The HENRY label originated in a 2003 Fortune article by Shawn Tully describing high-income professionals (lawyers, doctors, tech workers) earning $250,000-$500,000+ yet showing low net worth. The mismatch comes from delayed career start (medical school, JD), high taxes (33-50% effective in HCOL states), student debt, lifestyle inflation, and HCOL housing costs.

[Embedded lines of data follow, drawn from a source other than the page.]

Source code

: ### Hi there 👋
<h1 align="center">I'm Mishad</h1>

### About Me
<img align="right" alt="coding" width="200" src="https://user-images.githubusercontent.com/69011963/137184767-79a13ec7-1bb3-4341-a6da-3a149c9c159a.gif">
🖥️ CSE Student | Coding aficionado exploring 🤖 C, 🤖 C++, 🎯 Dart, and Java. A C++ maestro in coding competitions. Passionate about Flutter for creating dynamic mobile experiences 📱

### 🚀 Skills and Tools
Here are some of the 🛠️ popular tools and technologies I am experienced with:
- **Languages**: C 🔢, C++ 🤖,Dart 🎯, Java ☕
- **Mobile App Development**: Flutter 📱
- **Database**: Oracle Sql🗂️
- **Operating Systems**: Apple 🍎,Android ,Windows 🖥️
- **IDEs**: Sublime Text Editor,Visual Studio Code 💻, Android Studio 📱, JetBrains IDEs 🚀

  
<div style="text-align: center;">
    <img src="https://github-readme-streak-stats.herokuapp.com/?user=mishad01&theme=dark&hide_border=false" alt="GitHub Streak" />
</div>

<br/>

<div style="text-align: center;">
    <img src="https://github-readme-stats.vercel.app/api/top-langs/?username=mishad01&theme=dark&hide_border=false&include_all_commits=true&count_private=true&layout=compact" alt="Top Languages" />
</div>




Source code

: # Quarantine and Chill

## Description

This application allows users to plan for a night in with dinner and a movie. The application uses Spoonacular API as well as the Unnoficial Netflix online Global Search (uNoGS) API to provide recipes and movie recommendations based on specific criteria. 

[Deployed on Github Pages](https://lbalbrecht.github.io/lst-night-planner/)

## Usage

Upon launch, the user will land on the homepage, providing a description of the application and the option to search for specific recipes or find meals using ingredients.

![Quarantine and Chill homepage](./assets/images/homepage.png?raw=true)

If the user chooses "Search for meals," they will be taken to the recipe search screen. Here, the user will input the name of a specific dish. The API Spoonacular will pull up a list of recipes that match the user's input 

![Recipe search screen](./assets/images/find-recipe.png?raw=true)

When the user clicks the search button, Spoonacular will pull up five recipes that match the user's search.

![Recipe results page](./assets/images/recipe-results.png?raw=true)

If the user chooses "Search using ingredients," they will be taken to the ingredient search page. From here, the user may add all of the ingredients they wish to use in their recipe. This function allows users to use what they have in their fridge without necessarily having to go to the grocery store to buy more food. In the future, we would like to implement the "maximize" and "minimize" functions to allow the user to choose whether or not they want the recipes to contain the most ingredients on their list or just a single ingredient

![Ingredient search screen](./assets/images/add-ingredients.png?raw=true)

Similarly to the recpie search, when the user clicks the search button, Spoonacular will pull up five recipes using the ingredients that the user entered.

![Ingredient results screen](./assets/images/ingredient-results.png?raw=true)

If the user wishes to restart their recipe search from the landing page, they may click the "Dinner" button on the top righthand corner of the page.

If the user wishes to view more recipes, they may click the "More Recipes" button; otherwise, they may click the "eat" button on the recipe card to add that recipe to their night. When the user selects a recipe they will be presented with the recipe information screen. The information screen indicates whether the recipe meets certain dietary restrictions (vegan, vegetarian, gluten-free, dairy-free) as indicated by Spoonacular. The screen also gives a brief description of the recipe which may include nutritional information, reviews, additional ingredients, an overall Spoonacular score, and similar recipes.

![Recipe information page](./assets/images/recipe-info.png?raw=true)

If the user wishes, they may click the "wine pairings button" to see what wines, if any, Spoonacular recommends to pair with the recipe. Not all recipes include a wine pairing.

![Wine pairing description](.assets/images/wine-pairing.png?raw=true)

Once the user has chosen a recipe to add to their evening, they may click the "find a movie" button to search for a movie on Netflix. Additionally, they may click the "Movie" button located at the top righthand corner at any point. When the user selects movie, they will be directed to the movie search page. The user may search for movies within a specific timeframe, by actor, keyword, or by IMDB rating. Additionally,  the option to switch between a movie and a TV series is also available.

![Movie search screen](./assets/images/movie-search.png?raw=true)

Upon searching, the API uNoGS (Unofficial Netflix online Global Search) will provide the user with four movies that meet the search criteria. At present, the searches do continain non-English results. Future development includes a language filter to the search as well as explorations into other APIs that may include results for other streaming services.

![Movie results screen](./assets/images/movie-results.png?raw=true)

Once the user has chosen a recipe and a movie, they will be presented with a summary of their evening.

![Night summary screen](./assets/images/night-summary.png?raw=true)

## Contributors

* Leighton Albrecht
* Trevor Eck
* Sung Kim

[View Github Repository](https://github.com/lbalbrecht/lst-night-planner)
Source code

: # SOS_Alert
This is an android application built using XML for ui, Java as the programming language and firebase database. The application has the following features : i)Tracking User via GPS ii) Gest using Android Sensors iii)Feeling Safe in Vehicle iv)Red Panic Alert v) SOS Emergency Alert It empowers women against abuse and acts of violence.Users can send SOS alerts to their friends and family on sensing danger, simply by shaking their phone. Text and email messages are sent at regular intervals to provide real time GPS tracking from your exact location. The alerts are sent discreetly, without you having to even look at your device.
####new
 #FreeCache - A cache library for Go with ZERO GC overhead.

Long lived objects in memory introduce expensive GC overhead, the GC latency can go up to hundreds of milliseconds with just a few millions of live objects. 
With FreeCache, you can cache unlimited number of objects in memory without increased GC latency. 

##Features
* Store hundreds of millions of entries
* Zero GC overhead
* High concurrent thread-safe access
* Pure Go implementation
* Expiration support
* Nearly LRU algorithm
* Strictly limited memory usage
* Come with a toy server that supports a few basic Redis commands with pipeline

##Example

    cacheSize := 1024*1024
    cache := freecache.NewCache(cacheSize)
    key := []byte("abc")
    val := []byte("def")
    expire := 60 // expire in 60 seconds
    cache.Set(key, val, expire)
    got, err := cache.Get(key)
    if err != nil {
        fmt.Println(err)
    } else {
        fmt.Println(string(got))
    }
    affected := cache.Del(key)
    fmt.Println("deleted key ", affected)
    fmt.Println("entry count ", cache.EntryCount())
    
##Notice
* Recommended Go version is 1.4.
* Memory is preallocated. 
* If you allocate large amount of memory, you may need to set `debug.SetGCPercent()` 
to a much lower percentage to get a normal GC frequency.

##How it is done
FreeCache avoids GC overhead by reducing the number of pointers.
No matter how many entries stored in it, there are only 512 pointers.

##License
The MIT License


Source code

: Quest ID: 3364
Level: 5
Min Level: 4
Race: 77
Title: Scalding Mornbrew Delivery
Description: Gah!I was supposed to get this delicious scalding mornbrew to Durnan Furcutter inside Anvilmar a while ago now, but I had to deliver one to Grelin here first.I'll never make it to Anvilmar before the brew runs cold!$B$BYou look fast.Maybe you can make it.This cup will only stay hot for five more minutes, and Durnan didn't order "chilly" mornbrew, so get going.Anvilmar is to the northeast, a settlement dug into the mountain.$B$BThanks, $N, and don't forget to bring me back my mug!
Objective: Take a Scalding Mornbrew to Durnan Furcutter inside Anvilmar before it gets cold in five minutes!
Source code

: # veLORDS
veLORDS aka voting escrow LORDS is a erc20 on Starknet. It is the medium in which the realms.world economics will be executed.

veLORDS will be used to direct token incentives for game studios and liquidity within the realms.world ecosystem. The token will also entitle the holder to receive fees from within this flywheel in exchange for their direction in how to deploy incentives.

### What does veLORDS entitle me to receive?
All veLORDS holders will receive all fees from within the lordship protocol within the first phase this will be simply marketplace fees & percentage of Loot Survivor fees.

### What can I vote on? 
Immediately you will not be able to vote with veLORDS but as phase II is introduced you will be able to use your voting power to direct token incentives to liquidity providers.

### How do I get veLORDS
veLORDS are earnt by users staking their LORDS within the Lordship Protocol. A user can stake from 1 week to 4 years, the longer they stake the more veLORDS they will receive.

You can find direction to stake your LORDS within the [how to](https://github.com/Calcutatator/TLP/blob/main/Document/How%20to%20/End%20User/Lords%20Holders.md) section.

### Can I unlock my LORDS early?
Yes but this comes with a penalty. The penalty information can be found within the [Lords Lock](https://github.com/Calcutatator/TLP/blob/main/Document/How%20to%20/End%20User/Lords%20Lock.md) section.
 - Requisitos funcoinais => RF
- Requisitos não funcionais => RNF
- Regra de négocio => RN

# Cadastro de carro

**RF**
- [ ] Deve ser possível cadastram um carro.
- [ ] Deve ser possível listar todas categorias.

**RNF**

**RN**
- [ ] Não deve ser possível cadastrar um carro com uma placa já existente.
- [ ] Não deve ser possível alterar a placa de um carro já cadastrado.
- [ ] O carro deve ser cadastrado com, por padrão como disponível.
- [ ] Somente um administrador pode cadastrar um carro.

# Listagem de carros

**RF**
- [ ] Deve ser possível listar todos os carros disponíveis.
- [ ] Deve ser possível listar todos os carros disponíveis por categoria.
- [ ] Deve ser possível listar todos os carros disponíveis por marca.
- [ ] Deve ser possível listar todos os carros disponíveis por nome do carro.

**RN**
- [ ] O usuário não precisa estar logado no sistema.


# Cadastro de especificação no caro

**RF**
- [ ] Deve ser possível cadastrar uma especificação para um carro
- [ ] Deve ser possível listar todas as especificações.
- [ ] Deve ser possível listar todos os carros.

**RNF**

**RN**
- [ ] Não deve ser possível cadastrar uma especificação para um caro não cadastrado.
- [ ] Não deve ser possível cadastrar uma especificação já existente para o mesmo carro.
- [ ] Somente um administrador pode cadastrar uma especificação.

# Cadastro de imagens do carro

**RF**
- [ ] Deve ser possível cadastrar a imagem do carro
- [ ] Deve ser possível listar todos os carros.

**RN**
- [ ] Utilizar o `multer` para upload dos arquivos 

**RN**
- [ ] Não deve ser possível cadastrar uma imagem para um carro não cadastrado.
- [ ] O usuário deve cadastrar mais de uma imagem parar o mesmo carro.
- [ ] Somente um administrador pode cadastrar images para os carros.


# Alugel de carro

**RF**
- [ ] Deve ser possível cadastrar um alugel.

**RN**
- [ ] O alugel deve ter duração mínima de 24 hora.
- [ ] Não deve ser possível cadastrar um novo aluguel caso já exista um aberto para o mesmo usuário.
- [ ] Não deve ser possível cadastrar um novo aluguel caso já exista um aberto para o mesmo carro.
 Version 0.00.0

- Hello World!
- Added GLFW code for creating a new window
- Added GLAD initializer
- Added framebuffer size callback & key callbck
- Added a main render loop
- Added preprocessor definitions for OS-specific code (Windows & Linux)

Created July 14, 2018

The Stanley-Danko Expected Net Worth Benchmark

The Millionaire Next Door (Stanley & Danko) introduced the formula: expected net worth = (age × pre-tax income) / 10. A 40-year-old earning $300k should have $1.2M net worth. PAWs (Prodigious Accumulators of Wealth) exceed this by 2×+; UAWs (Under-Accumulators) trail by 50%+. HENRYs are almost always UAWs early in their careers.

Escape Plan — Savings Rate Is the Lever

HENRY status resolves through one variable: savings rate. At 50%+ savings, time to financial independence drops from 40 years to 15-17 years. Max 401(k) ($23,500 in 2026), HSA ($4,300 self-only / $8,550 family), backdoor Roth IRA ($7,000), and after-tax mega-backdoor Roth ($70,000 catch-up combined) all stack. The biggest enemy: lifestyle creep on bonus and RSU income (source: irs.gov).

Last updated May 2026. Sources: IRS retirement limits, The Millionaire Next Door.